Example of merging an adapter into a model:
``` sh
python -m sillm.convert /path/to/input/model /path/to/output/model -a /path/to/adapters
```

#### Quantization
Quantize a model serially (without loading it entirely into memory):
``` sh
python -m sillm.quantize /path/to/input/model /path/to/output/model --bits 4
```

### Python
Minimal example of loading a model with SiLLM and generating a text completion:
``` python
import sillm

model = sillm.load("/path/to/model")
for s, _ in model.generate("On a beautiful Sunday morning,"):
print(s, flush=True, end="")
```

### Examples

The repository [SiLLM-examples](https://github.com/armbues/SiLLM-examples) contains Python code examples for using the SiLLM framework for training and running LLMs.

#### LoRA Fine-tuning
LoRA training [Mistral-7B-Instruct-v0.2](https://huggingface.co/mistralai/Mistral-7B-Instruct-v0.2) with the Nvidia [HelpSteer](https://huggingface.co/datasets/nvidia/HelpSteer) dataset.

#### DPO Fine-tuning
DPO training [Qwen1.5-7B-Chat](https://huggingface.co/Qwen/Qwen1.5-7B-Chat) with the [DPO Mix 7K](https://huggingface.co/datasets/argilla/dpo-mix-7k) dataset.
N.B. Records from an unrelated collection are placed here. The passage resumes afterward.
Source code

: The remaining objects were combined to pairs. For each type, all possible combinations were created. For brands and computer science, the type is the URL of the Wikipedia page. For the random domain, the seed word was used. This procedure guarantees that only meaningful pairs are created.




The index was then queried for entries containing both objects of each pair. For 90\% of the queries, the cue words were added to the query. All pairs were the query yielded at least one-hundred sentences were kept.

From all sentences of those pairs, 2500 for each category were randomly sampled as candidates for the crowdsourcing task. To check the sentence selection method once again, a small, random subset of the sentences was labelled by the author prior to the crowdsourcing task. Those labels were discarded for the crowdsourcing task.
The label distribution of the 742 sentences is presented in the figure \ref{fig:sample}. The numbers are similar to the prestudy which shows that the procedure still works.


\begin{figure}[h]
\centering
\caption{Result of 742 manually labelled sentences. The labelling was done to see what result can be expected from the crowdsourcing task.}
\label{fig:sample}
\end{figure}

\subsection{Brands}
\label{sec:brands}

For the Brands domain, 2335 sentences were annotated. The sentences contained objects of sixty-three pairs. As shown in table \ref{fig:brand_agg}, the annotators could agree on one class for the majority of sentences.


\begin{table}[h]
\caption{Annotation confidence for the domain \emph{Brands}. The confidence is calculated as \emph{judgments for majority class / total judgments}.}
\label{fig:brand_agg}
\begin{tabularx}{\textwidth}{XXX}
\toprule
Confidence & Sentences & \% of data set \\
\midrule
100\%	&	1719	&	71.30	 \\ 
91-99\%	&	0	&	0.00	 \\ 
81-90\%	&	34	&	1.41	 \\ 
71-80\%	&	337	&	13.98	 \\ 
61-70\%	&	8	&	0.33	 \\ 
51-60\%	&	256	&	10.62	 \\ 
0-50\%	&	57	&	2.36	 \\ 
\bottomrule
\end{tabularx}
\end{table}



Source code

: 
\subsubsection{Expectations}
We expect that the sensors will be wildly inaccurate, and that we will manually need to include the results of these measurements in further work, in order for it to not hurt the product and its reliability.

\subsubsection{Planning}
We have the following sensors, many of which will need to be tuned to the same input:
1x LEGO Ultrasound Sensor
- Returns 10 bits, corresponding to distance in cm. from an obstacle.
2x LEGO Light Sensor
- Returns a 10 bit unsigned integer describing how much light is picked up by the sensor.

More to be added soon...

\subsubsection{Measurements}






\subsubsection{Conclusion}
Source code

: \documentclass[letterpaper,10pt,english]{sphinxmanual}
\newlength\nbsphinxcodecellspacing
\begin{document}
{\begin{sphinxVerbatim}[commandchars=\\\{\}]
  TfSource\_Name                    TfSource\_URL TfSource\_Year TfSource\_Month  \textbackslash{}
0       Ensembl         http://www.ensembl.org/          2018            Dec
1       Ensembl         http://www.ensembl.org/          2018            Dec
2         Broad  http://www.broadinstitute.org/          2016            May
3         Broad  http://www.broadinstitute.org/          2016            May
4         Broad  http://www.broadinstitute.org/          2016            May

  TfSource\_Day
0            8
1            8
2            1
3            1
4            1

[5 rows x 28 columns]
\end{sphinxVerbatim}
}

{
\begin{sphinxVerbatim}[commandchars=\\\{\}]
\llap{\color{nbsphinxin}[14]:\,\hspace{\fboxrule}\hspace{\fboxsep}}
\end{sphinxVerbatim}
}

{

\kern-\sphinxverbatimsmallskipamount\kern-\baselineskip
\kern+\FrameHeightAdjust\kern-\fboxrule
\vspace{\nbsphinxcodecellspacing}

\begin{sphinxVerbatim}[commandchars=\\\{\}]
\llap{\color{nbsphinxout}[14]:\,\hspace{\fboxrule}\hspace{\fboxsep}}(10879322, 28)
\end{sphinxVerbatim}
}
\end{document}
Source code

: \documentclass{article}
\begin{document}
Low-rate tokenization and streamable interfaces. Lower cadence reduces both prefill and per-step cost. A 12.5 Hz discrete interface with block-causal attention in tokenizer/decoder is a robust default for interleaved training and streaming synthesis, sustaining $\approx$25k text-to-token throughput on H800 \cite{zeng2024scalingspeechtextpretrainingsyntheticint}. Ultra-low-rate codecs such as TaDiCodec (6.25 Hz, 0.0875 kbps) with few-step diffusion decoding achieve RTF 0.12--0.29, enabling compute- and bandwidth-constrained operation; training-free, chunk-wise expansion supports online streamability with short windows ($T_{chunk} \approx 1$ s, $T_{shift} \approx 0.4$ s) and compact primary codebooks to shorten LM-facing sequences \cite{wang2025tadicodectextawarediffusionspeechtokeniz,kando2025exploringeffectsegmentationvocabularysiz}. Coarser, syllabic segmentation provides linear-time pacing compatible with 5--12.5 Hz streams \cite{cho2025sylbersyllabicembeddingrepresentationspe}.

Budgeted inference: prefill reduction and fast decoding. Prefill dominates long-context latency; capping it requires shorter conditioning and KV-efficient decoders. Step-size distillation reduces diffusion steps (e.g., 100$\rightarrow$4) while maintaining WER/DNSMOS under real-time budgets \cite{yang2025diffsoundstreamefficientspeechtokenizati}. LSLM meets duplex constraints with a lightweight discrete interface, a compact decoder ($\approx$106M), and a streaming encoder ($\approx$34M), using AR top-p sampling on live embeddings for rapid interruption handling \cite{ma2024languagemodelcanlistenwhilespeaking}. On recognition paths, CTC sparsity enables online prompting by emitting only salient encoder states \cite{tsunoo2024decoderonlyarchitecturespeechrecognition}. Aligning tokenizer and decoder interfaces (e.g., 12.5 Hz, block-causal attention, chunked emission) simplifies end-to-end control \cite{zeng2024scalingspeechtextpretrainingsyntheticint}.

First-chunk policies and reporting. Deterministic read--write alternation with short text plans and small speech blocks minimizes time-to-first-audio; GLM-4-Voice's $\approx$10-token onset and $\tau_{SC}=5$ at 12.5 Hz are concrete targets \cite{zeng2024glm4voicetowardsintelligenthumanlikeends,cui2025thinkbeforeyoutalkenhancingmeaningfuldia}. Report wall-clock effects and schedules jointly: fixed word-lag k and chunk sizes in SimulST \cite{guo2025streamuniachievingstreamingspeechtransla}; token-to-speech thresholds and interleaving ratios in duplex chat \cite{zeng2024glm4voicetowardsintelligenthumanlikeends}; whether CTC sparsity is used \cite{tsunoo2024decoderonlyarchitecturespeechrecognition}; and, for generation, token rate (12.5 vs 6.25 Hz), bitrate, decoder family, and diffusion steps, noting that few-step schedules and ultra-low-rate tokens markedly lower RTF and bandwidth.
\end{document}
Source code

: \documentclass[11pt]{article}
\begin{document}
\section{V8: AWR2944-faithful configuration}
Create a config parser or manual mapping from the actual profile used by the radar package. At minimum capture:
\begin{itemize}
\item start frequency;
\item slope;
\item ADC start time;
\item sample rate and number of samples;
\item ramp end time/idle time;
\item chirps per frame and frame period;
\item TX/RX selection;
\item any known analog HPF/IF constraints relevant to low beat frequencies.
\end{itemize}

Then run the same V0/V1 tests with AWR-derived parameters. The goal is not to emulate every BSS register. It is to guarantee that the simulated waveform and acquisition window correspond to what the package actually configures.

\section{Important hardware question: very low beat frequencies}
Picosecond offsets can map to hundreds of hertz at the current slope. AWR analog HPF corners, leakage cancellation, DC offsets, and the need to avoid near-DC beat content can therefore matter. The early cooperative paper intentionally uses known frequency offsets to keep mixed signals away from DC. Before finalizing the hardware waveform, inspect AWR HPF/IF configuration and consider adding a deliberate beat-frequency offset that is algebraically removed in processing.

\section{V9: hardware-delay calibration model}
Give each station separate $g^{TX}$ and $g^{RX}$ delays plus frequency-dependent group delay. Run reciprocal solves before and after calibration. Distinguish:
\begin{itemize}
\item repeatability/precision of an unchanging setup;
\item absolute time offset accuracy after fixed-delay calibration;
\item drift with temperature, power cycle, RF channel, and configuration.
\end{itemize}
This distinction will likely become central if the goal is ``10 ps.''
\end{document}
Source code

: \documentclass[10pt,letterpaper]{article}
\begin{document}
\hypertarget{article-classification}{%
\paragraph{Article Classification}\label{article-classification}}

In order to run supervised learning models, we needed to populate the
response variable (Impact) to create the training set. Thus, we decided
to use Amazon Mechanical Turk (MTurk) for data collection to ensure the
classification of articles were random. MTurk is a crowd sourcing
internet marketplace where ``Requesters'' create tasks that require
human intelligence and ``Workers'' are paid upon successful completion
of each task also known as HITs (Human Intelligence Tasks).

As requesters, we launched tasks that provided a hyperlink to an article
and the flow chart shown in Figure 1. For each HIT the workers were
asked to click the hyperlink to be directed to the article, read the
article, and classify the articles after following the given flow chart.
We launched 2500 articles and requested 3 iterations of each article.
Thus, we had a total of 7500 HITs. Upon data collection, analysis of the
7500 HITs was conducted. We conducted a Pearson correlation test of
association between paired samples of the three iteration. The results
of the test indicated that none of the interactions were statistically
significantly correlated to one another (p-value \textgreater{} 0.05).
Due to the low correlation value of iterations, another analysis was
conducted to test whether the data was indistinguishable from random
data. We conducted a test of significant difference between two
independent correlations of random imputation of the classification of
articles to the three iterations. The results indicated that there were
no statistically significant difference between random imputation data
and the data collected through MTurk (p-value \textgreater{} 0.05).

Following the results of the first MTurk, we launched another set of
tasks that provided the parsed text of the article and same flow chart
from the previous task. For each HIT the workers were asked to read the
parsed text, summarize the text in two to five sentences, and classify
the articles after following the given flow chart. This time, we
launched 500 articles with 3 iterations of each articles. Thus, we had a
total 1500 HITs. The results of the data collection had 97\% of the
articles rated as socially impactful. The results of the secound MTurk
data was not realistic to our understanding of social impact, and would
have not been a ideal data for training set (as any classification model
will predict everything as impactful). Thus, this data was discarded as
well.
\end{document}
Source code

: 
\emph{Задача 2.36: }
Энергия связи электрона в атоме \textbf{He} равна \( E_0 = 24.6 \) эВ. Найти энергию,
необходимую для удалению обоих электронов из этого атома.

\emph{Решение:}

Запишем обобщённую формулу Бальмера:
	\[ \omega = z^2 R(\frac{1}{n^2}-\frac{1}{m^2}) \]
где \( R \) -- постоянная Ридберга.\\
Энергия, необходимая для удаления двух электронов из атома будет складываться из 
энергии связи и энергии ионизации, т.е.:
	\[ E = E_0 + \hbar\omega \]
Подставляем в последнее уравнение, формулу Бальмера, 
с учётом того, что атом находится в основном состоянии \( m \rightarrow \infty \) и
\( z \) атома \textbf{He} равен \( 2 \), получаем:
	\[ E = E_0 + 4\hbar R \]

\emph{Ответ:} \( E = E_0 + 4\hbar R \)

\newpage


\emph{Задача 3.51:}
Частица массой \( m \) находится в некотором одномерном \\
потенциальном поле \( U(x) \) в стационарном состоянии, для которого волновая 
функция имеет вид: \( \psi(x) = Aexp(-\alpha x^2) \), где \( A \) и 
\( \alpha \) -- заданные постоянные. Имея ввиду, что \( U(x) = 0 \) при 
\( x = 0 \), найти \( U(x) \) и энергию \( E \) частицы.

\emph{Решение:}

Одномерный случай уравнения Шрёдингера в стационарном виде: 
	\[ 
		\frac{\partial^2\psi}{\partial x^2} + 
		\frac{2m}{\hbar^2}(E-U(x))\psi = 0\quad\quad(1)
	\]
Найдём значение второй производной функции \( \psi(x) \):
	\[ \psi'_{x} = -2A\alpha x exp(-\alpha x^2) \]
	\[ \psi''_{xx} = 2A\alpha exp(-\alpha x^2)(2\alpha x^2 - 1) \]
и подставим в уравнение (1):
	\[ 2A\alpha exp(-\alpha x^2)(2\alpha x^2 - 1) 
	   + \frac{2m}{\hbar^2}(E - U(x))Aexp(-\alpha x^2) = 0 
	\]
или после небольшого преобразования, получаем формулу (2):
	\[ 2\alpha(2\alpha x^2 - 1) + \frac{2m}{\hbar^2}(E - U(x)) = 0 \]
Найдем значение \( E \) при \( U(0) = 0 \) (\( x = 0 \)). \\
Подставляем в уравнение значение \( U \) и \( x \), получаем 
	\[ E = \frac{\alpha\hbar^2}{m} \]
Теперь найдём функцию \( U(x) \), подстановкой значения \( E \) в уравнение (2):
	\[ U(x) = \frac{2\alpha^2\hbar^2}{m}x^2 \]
The training consists of a supervised fine tuning (SFT) followed by direct preference optimization (DPO).

#### MMLU Benchmark
Implementation of the "Massive Multitask Language Understanding" benchmark using the [MMLU](https://huggingface.co/datasets/cais/mmlu) dataset.

#### Perplexity
Calculating perplexity scores for a sample [dataset](https://huggingface.co/datasets/Cohere/wikipedia-2023-11-embed-multilingual-v3) of entry paragraphs from Wikipedia articles.

## Model Support
SiLLM generally supports loading LLMs of major open weights model architectures/families, including: *Llama 2/3*, *Mistral*, *Mixtral*, *Gemma*, *Phi*, *Qwen*.

## Roadmap

- Fine tuning with GRPO

## License
This project uses the [MIT License](LICENSE).

## Acknowledgments
Big thanks to the Apple MLX team for implementing and maintaining the [MLX](https://github.com/ml-explore/mlx/) framework that makes it possible to unlock the power of Apple Silicon and run/train LLMs on MacBooks and other Apple devices. Thank you to all the contributors of the [MLX Examples](https://github.com/ml-explore/mlx-examples) project and developers sharing model implementations online.
Last but not least, thank you to the larger community sharing open weights models, fine tunes, and datasets - without you all the gen AI progress would happen behind locked doors!